My family had to evacuate in the middle of the night as flames licked the crest of the ridge behind our house (read about what I took with me here). We were able to get ourselves and our companion animals out safely and, out of pure luck, our neighborhood was spared. We live just below a main road that cuts through the hills, which was the de facto divider between homes that survived and those that did not. We returned to find a house a block away from us, right across the road, reduced to smoldering rubble. If the fire had jumped the road, our house would have been quite literally toast.
Being a native Southern Californian, I’ve experienced plenty of wildfires. My late grandmother used to live in a house backed by a barranca (basically a highly flammable miniature canyon) and had several close calls. I remember getting sent home from school once in case my neighborhood was evacuated. I even packed a bag one time, though it probably only held my coin collection and a lollipop since I couldn’t have been older than seven or eight. I wouldn’t say I don’t take fires seriously, but like earthquakes, we have them often enough that I don’t get upset by them.
This fire was different, though. It moved hundreds of percentage points faster than anyone predicted. The fire arrived in town in minutes when it should have taken hours. Some people had to flee burning buildings, and not because they overstayed evacuation orders, but because there simply hadn’t been time to send any. For the first time in my life, I thought that there was a very good chance that my childhood home would burn to the ground.
It’s difficult to describe the feeling of running from a natural disaster. Growing up next to the sea means I learned early on that nature can be unforgiving, and so I think I’d caught glimpses of the feeling before. The panic that pools in my stomach when I try to swim through a massive ocean wave, racing so that it doesn’t break on top of me, is the closest comparison I can make.

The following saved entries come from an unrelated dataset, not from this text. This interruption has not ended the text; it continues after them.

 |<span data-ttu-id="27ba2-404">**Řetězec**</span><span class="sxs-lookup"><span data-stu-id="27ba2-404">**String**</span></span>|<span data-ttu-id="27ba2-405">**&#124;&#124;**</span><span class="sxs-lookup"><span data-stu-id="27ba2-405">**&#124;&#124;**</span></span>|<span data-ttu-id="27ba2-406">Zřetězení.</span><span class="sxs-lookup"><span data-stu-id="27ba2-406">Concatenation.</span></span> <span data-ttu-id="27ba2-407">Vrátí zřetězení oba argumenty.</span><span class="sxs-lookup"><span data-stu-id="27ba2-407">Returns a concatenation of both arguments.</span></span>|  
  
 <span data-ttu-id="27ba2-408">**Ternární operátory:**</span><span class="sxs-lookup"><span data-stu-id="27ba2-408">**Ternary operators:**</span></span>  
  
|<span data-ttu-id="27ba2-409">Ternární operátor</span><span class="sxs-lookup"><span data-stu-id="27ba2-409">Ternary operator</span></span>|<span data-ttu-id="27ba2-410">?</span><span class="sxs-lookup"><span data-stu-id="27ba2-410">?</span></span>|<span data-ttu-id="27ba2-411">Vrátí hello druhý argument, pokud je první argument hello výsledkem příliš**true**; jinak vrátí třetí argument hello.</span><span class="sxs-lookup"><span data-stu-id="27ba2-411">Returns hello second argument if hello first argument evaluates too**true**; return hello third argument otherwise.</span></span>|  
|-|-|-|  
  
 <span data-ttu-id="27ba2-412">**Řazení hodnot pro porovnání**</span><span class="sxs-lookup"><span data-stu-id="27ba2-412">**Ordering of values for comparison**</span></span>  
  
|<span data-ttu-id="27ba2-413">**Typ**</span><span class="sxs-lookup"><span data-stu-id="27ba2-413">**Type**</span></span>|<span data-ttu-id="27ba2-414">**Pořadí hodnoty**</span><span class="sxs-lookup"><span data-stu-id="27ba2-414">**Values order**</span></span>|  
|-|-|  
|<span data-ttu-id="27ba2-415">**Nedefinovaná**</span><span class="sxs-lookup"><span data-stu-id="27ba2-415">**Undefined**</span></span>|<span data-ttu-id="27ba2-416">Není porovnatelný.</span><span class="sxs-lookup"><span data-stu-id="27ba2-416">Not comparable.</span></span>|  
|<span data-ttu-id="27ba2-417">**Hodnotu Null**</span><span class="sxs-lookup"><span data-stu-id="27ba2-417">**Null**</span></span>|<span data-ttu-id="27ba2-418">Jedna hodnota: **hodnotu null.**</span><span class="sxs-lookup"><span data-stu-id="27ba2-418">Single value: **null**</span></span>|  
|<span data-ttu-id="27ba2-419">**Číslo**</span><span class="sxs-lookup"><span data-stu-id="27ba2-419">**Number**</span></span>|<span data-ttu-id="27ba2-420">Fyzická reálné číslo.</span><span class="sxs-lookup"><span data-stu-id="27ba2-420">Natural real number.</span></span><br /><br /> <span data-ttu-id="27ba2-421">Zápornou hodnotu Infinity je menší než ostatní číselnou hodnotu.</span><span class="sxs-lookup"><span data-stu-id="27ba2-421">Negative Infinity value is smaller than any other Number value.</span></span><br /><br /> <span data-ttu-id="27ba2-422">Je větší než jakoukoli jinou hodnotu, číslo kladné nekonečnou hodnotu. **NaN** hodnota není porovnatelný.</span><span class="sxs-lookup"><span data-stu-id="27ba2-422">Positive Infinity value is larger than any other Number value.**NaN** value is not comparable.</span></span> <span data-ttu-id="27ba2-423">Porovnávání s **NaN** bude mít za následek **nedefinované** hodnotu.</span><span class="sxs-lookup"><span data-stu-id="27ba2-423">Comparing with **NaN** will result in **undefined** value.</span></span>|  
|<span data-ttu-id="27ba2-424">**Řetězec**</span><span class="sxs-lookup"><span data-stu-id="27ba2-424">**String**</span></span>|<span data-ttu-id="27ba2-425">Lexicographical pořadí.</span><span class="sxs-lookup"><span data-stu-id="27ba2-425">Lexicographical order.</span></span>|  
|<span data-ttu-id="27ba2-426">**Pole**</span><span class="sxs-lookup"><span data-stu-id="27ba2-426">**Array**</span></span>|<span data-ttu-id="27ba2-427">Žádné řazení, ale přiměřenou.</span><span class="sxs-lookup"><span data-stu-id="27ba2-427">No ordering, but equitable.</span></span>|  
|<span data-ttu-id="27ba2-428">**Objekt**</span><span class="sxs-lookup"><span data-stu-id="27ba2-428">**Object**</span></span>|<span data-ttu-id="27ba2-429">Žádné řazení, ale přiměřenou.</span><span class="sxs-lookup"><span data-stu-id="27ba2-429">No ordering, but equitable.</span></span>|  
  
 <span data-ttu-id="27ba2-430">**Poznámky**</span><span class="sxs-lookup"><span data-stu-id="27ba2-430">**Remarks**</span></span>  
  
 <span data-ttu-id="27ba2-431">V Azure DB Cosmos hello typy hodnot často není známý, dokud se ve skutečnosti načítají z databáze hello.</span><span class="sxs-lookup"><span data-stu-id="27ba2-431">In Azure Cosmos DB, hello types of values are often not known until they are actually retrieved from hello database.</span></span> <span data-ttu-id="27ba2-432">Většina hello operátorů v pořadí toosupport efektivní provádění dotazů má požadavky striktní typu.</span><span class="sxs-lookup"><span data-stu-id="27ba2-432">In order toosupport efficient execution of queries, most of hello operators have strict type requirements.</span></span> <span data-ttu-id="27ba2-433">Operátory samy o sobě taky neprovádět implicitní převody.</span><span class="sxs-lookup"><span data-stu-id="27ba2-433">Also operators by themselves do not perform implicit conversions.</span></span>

It’s a lack of control. It’s the absolute and terrifying certainty that nature doesn’t care if you live or die. When I’m swimming or surfing or doing any number of adrenaline-pumping activities, the feeling is thrilling. When I’m in my car racing away from a fiery hellscape, it’s less fun. By a lot.
I think that feeling is why, when I was driving around town to take footage of the damage wrought by the Thomas Fire, I nearly started crying. I didn’t expect to feel so emotional. My house is fine, I thought. Every person in town is safe, so why is this so upsetting to me? What right do I have to feel so personally affected by a disaster that left me unscathed?
I've felt like this for much of 2017. All around me, I've seen horrible things happening to other people. From countless awful acts from the Trump administration to major natural disasters, so many people both in my life and around the country have been oppressed, hurt, and killed. I've been shielded from most of the harm, since I hold quite a few privileged identities. Yet I still found myself feeling so much pain a lot of the time. Even though I wasn't personally hurt as an individual, my communities suffered. At first, I beat myself up for feeling pained, since I had it so much better than most other people. I didn't believe that my feelings were justified.
And then I realized that this could only be true if I didn't have any empathy, and if the health of my communities didn't matter to me. The cultures of capitalism and white supremacy teach us to be highly individualistic, to such an extreme that we isolate ourselves. In this culture we are taught to believe that our own wellbeing is completely distinct from the wellbeing of our community, which just isn't true. When other people hurt, we should hurt, too. That's human.
So I'm letting this experience burn. I'm letting it hurt. Only then can any of us heal.